From left: Phillip Wight, Tammy Wight, and Allen Alsbrooks. From left: Phillip Wight, Tammy Wight, and Allen Alsbrooks.

They’re all hotel owners, they’re all devoted volunteers in their community and they’re all running for a seat on the Maggie Valley Board of Aldermen. 

That’s about where the similarities end. 

Allen Alsbrooks, born in Washington, D.C., was raised in South Carolina but has been in North Carolina since leaving the Air Force in 1992 and in Western North Carolina since 2007. He has substantial experience in accounting and is currently in his second term on the town zoning board. 

Phillip Wight is a two-term Maggie Valley alderman and HVAC company owner who was born just across the Haywood County line, in Buncombe County.
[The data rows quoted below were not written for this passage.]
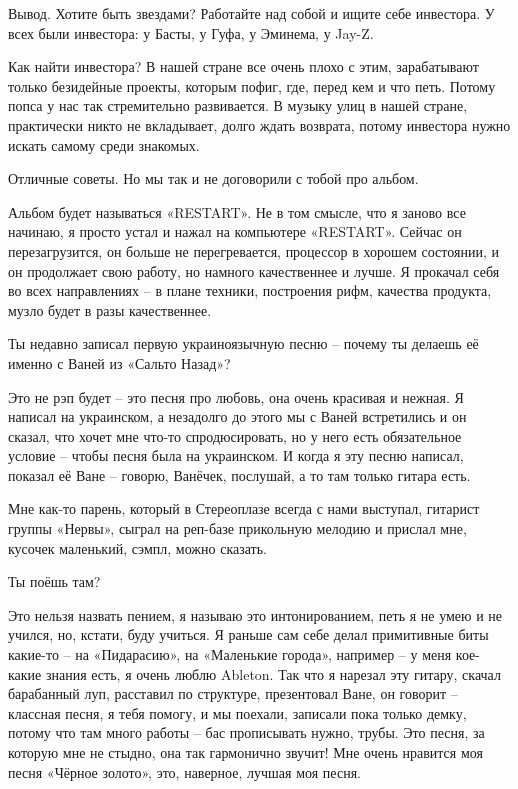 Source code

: Вывод. Хотите быть звездами? Работайте над собой и ищите себе инвестора. У всех
были инвестора: у Басты, у Гуфа, у Эминема, у Jay-Z.

Как найти инвестора? В нашей стране все очень плохо с этим, зарабатывают только
безидейные проекты, которым пофиг, где, перед кем и что петь. Потому попса у
нас так стремительно развивается. В музыку улиц в нашей стране, практически
никто не вкладывает, долго ждать возврата, потому инвестора нужно искать самому
среди знакомых.

Отличные советы. Но мы так и не договорили с тобой про альбом.

Альбом будет называться «RESTART». Не в том смысле, что я заново все начинаю, я
просто устал и нажал на компьютере «RESTART». Сейчас он перезагрузится, он
больше не перегревается, процессор в хорошем состоянии, и он продолжает свою
работу, но намного качественнее и лучше. Я прокачал себя во всех направлениях –
в плане техники, построения рифм, качества продукта, музло будет в разы
качественнее.

Ты недавно записал первую украиноязычную песню – почему ты делаешь её именно с
Ваней из «Сальто Назад»?

Это не рэп будет – это песня про любовь, она очень красивая и нежная. Я написал
на украинском, а незадолго до этого мы с Ваней встретились и он сказал, что
хочет мне что-то спродюсировать, но у него есть обязательное условие – чтобы
песня была на украинском. И когда я эту песню написал, показал её Ване –
говорю, Ванёчек, послушай, а то там только гитара есть.  

Мне как-то парень, который в Стереоплазе всегда с нами выступал, гитарист
группы «Нервы», сыграл на реп-базе прикольную мелодию и прислал мне, кусочек
маленький, сэмпл, можно сказать.

Ты поёшь там?

Это нельзя назвать пением, я называю это интонированием, петь я не умею и не
учился, но, кстати, буду учиться. Я раньше сам себе делал примитивные биты
какие-то – на «Пидарасию», на «Маленькие города», например – у меня кое-какие
знания есть, я очень люблю Ableton. Так что я нарезал эту гитару,  скачал
барабанный луп, расставил по структуре, презентовал Ване, он говорит – классная
песня, я тебя помогу, и мы поехали, записали пока только демку, потому что там
много работы – бас прописывать нужно, трубы. Это песня, за которую мне не
стыдно, она так гармонично звучит! Мне очень нравится моя песня «Чёрное
золото», это, наверное, лучшая моя песня.

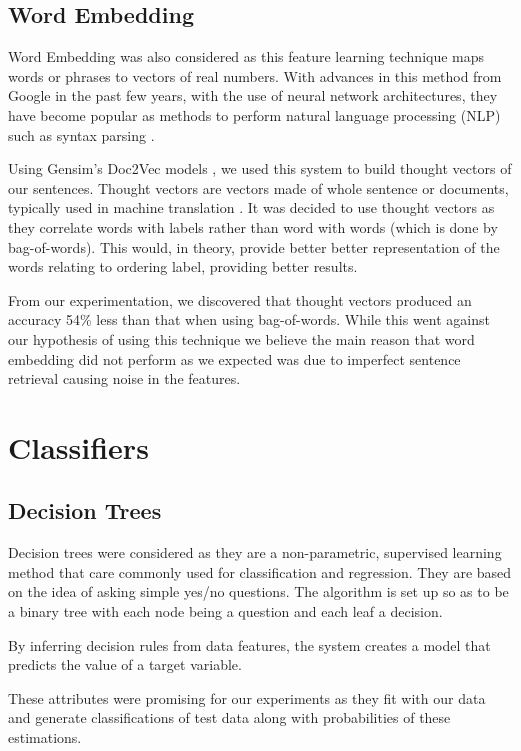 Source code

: \documentclass[bsc,frontabs,twoside,singlespacing,parskip,deptreport]{infthesis}     %
\begin{document}
\subsection{Word Embedding} \label{sec:word-embedding}
Word Embedding was also considered as this feature learning technique maps words or phrases to vectors of real numbers.
With advances in this method from Google in the past few years, with the use of neural network architectures, they have become
popular as methods to perform natural language processing (NLP) such as syntax parsing \cite{socher2013parsing}.

Using Gensim's Doc2Vec models \cite{rehurek_lrec}, we used this system to build thought vectors of our sentences.
Thought vectors are vectors made of whole sentence or documents, typically used in machine translation \cite{deeplearning4j}.
It was decided to use thought vectors as they correlate words with labels rather than word with words (which is done by bag-of-words).
This would, in theory, provide better better representation of the words relating to ordering label, providing better results.



From our experimentation, we discovered that thought vectors produced an accuracy 54\% less than that when
using bag-of-words. While this went against our hypothesis of using this technique we believe
the main reason that word embedding did not perform as we expected was due to imperfect sentence retrieval causing noise in
the features.

\section{Classifiers}\label{sec:classifiers}
\subsection{Decision Trees}
Decision trees were considered as they are a non-parametric, supervised learning method that care commonly used for
classification and regression.
They are based on the idea of asking simple yes/no questions. The algorithm is set up so as to be a binary tree with
each node being a question and each leaf a decision.

By inferring decision rules from data features, the system creates a model that predicts the value of a target variable.

These attributes were promising for our experiments as they fit with our data and generate
classifications of test data along with probabilities of these estimations.
\end{document}
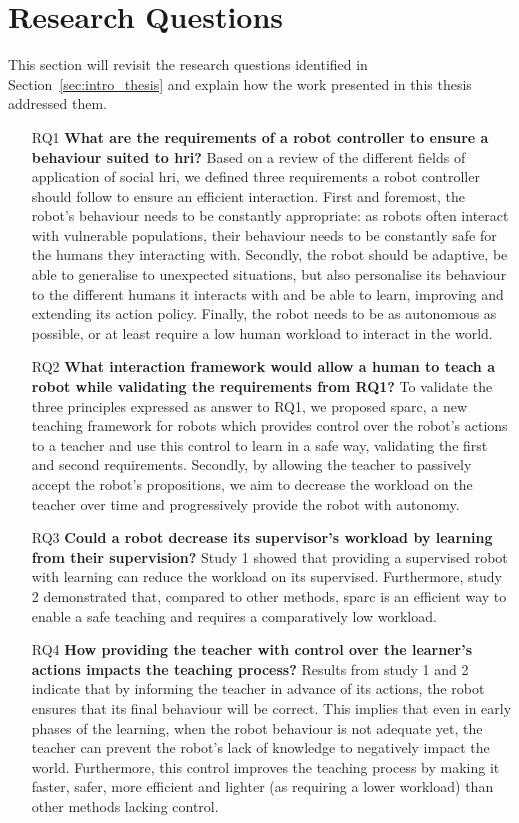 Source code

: \section{Research Questions}
This section will revisit the research questions identified in Section~\ref{sec:intro_thesis} and explain how the work presented in this thesis addressed them.
\begin{itemize}
\item [RQ1] \textbf{What are the requirements of a robot controller to ensure a behaviour suited to \gls{hri}?} 
Based on a review of the different fields of application of social \gls{hri}, we defined three requirements a robot controller should follow to ensure an efficient interaction. First and foremost, the robot's behaviour needs to be constantly appropriate: as robots often interact with vulnerable populations, their behaviour needs to be constantly safe for the humans they interacting with. Secondly, the robot should be adaptive, be able to generalise to unexpected situations, but also personalise its behaviour to the different humans it interacts with and be able to learn, improving and extending its action policy. Finally, the robot needs to be as autonomous as possible, or at least require a low human workload to interact in the world.

\item [RQ2] \textbf{What interaction framework would allow a human to teach a robot while validating the requirements from RQ1?}
To validate the three principles expressed as answer to RQ1, we proposed \gls{sparc}, a new teaching framework for robots which provides control over the robot's actions to a teacher and use this control to learn in a safe way, validating the first and second requirements. Secondly, by allowing the teacher to passively accept the robot's propositions, we aim to decrease the workload on the teacher over time and progressively provide the robot with autonomy. 

\item [RQ3] \textbf{Could a robot decrease its supervisor's workload by learning from their supervision?}
Study 1 showed that providing a supervised robot with learning can reduce the workload on its supervised. Furthermore, study 2 demonstrated that, compared to other methods, \gls{sparc} is an efficient way to enable a safe teaching and requires a comparatively low workload.

\item [RQ4] \textbf{How providing the teacher with control over the learner's actions impacts the teaching process?} 
Results from study 1 and 2 indicate that by informing the teacher in advance of its actions, the robot ensures that its final behaviour will be correct. This implies that even in early phases of the learning, when the robot behaviour is not adequate yet, the teacher can prevent the robot's lack of knowledge to negatively impact the world. Furthermore, this control improves the teaching process by making it faster, safer, more efficient and lighter (as requiring a lower workload) than other methods lacking control.


\end{itemize}
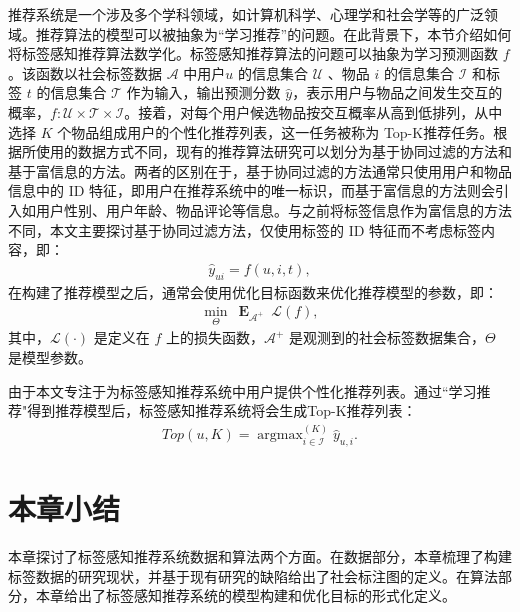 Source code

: 推荐系统是一个涉及多个学科领域，如计算机科学、心理学和社会学等的广泛领域。推荐算法的模型可以被抽象为“学习推荐”的问题。在此背景下，本节介绍如何将标签感知推荐算法数学化。标签感知推荐算法的问题可以抽象为学习预测函数 $f$。该函数以社会标签数据 $\mathcal{A}$ 中用户$u$ 的信息集合 $\mathcal{U}$ 、物品 $i$ 的信息集合 $\mathcal{I}$ 和标签 $t$ 的信息集合 $\mathcal{T}$ 作为输入，输出预测分数 $\hat{y}$，表示用户与物品之间发生交互的概率，$f: \mathcal{U} \times \mathcal{T} \times \mathcal{I}$。接着，对每个用户候选物品按交互概率从高到低排列，从中选择 $K$ 个物品组成用户的个性化推荐列表，这一任务被称为 Top-K推荐任务。根据所使用的数据方式不同，现有的推荐算法研究可以划分为基于协同过滤的方法和基于富信息的方法\cite{wu_survey_2022}。两者的区别在于，基于协同过滤的方法通常只使用用户和物品信息中的 ID 特征，即用户在推荐系统中的唯一标识，而基于富信息的方法则会引入如用户性别、用户年龄、物品评论等信息。与之前将标签信息作为富信息的方法不同\cite{zuo_tag-aware_2016,xu_dspr_2016,chen_airec_2021}，本文主要探讨基于协同过滤方法，仅使用标签的 ID 特征而不考虑标签内容，即：
\begin{gather}
    \hat{y}_{ui} = f(u, i, t),
\end{gather}
在构建了推荐模型之后，通常会使用优化目标函数来优化推荐模型的参数，即：
\begin{gather}
    \mathop{min}_{\Theta} ~ \mathop{\mathbf{E}}_{\mathcal{A}^+} ~ \mathcal{L}(f),
\end{gather}
其中，$\mathcal{L}(\cdot)$ 是定义在 $f$ 上的损失函数，$\mathcal{A}^+$ 是观测到的社会标签数据集合，$\Theta$ 是模型参数。

由于本文专注于为标签感知推荐系统中用户提供个性化推荐列表。通过“学习推荐"得到推荐模型后，标签感知推荐系统将会生成Top-K推荐列表：
\begin{gather}
    Top(u, K) = \mathop{argmax}^{(K)}_{i\in \mathcal{I}}\hat{y}_{u,i}.
\end{gather}

\section{本章小结}
本章探讨了标签感知推荐系统数据和算法两个方面。在数据部分，本章梳理了构建标签数据的研究现状，并基于现有研究的缺陷给出了社会标注图的定义。在算法部分，本章给出了标签感知推荐系统的模型构建和优化目标的形式化定义。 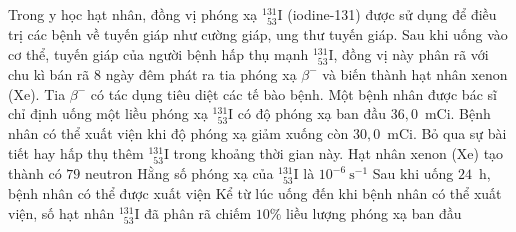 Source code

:	\begin{ex}%
		Trong y học hạt nhân, đồng vị phóng xạ ${}^{131}_{\phantom{1}53}\text{I}$ (iodine-131) được sử dụng để điều trị các bệnh về tuyến giáp như cường giáp, ung thư tuyến giáp. Sau khi uống vào cơ thể, tuyến giáp của người bệnh hấp thụ mạnh ${}^{131}_{\phantom{1}53}\text{I}$, đồng vị này phân rã với chu kì bán rã $8$ ngày đêm phát ra tia phóng xạ $\beta^-$ và biến thành hạt nhân xenon (Xe). Tia $\beta^-$ có tác dụng tiêu diệt các tế bào bệnh. Một bệnh nhân được bác sĩ chỉ định uống một liều phóng xạ ${}^{131}_{\phantom{1}53}\text{I}$ có độ phóng xạ ban đầu $36{,}0$~mCi. Bệnh nhân có thể xuất viện khi độ phóng xạ giảm xuống còn $30{,}0$~mCi. Bỏ qua sự bài tiết hay hấp thụ thêm ${}^{131}_{\phantom{1}53}\text{I}$ trong khoảng thời gian này.
		\choiceTFt
		{Hạt nhân xenon (Xe) tạo thành có $79$ neutron}
		{\True Hằng số phóng xạ của ${}^{131}_{\phantom{1}53}\text{I}$ là $10^{-6}~\text{s}^{-1}$}
		{Sau khi uống $24$~h, bệnh nhân có thể được xuất viện}
		{Kể từ lúc uống đến khi bệnh nhân có thể xuất viện, số hạt nhân ${}^{131}_{\phantom{1}53}\text{I}$ đã phân rã chiếm $10\%$ liều lượng phóng xạ ban đầu}
	\end{ex}

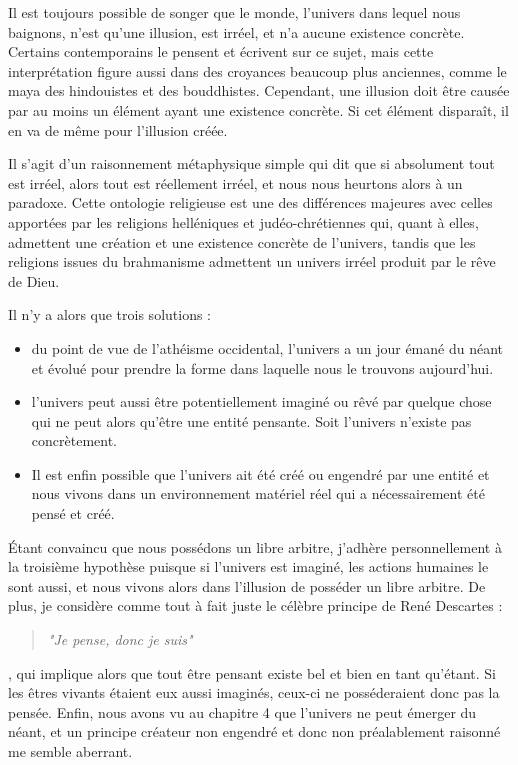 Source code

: Il est toujours possible de songer que le monde, l’univers dans lequel nous baignons, n’est qu’une illusion, est irréel, et n’a aucune existence concrète. Certains contemporains le pensent et écrivent sur ce sujet, mais cette interprétation figure aussi dans des croyances beaucoup plus anciennes, comme le maya des hindouistes et des bouddhistes. Cependant, une illusion doit être causée par au moins un élément ayant une existence concrète. Si cet élément disparaît, il en va de même pour l’illusion créée.

Il s’agit d’un raisonnement métaphysique simple qui dit que si absolument tout est irréel, alors tout est réellement irréel, et nous nous heurtons alors à un paradoxe. Cette ontologie religieuse est une des différences majeures avec celles apportées par les religions helléniques et judéo-chrétiennes qui, quant à elles, admettent une création et une existence concrète de l’univers, tandis que les religions issues du brahmanisme admettent un univers irréel produit par le rêve de Dieu.

Il n’y a alors que trois solutions :

\begin{itemize}
\item du point de vue de l'athéisme occidental, l’univers a un jour émané du néant et évolué pour prendre la forme dans laquelle nous le trouvons aujourd’hui.
\item l’univers peut aussi être potentiellement imaginé ou rêvé par quelque chose qui ne peut alors qu’être une entité pensante. Soit l’univers n’existe pas concrètement.
\item Il est enfin possible que l’univers ait été créé ou engendré par une entité et nous vivons dans un environnement matériel réel qui a nécessairement été pensé et créé.
\end{itemize}

Étant convaincu que nous possédons un libre arbitre, j’adhère personnellement à la troisième hypothèse puisque si l’univers est imaginé, les actions humaines le sont aussi, et nous vivons alors dans l’illusion de posséder un libre arbitre. De plus, je considère comme tout à fait juste le célèbre principe de René Descartes : \begin{quote}\textit{"Je pense, donc je suis"}\end{quote}, qui implique alors que tout être pensant existe bel et bien en tant qu’étant. Si les êtres vivants étaient eux aussi imaginés, ceux-ci ne posséderaient donc pas la pensée. Enfin, nous avons vu au chapitre 4 que l'univers ne peut émerger du néant, et un principe créateur non engendré et donc non préalablement raisonné me semble aberrant.

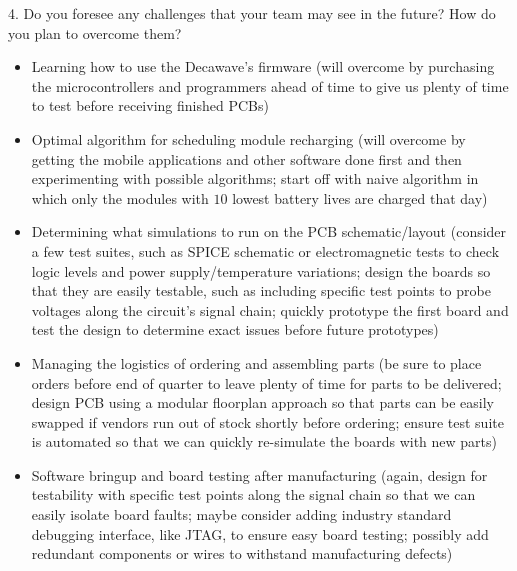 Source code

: \documentclass{article}
\begin{document}
4. Do you foresee any challenges that your team may see in the future? How do you plan to overcome them?
\begin{itemize}
\item Learning how to use the Decawave's firmware (will overcome by purchasing the microcontrollers and programmers ahead of time to give us plenty of time to test before receiving finished PCBs)
\item Optimal algorithm for scheduling module recharging (will overcome by getting the mobile applications and other software done first and then experimenting with possible algorithms; start off with naive algorithm in which only the modules with $10$ lowest battery lives are charged that day)
\item Determining what simulations to run on the PCB schematic/layout (consider a few test suites, such as SPICE schematic or electromagnetic tests to check logic levels and power supply/temperature variations; design the boards so that they are easily testable, such as including specific test points to probe voltages along the circuit's signal chain; quickly prototype the first board and test the design to determine exact issues before future prototypes)
\item Managing the logistics of ordering and assembling parts (be sure to place orders before end of quarter to leave plenty of time for parts to be delivered; design PCB using a modular floorplan approach so that parts can be easily swapped if vendors run out of stock shortly before ordering; ensure test suite is automated so that we can quickly re-simulate the boards with new parts)
\item Software bringup and board testing after manufacturing (again, design for testability with specific test points along the signal chain so that we can easily isolate board faults; maybe consider adding industry standard debugging interface, like JTAG, to ensure easy board testing; possibly add redundant components or wires to withstand manufacturing defects)
\end{itemize}
\end{document}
He’s run unsuccessfully twice for the Haywood County Board of Commissioners, but has also played a big role in Maggie Valley government’s enviable financial position. 

Tammy Wight is his high school sweetheart and wife. 

The two of them are running for the two available seats on this board, but Tammy is more than just Phillip’s wife — using her accounting and business background, she’s been part of a number of civic and citizens groups and is nearing the end of her second term on the Haywood County Tourism Development Authority board, all while running the hotel for the past 24 years. 

Whomever ends up on the board will see a new mayor for the first time in recent memory; Saralyn Price is returning to life as a private citizen after a career in public service — she used to be the police chief — and she’ll be followed by one of two aldermen, Janet Banks or Mike Eveland. 

If Eveland loses, he returns to the board to serve out the remaining two years on his term. If Banks loses, the board will entertain applications for her replacement and appoint someone. 

Regardless of the outcome, change is coming to Haywood County’s westernmost municipality, and Maggie Valley will either manage that change, or that change will manage Maggie Valley. 

The Smoky Mountain News: The major issue in most elections boils down to progress versus stagnation, or change versus tradition. Where do you fit on that spectrum?

Tammy Wight: I think you can have an even balance and have a little bit of both. I understand that some people don’t want the growth like you see in Gatlinburg or Pigeon Forge and I understand that, but I think there are things here that we can add to — our nature, and our charm — that coordinated with what we have to offer with outdoor activities. That’s what we’re known for. 

Allen Alsbrooks: Things are going to change. It’s only natural. Some people want change rapidly, and some don’t want change at all. We’re going to change methodically and thoughtfully and with purpose, not haphazard change. 

Phillip Wight: I’ve got a patented line and it goes back years because I’ve run for office more than once — growth is coming, how quick do you want it to get here? I’m about the slow growth method. Something’s gonna come, it’s about the environment you provide for them.

SMN: Perhaps the biggest change that could come to Maggie Valley is the NCDOT’s proposed “road diet” that would shrink Soco Road from four traffic lanes and a median to just three lanes — one in each direction, plus a median. How do you feel about that?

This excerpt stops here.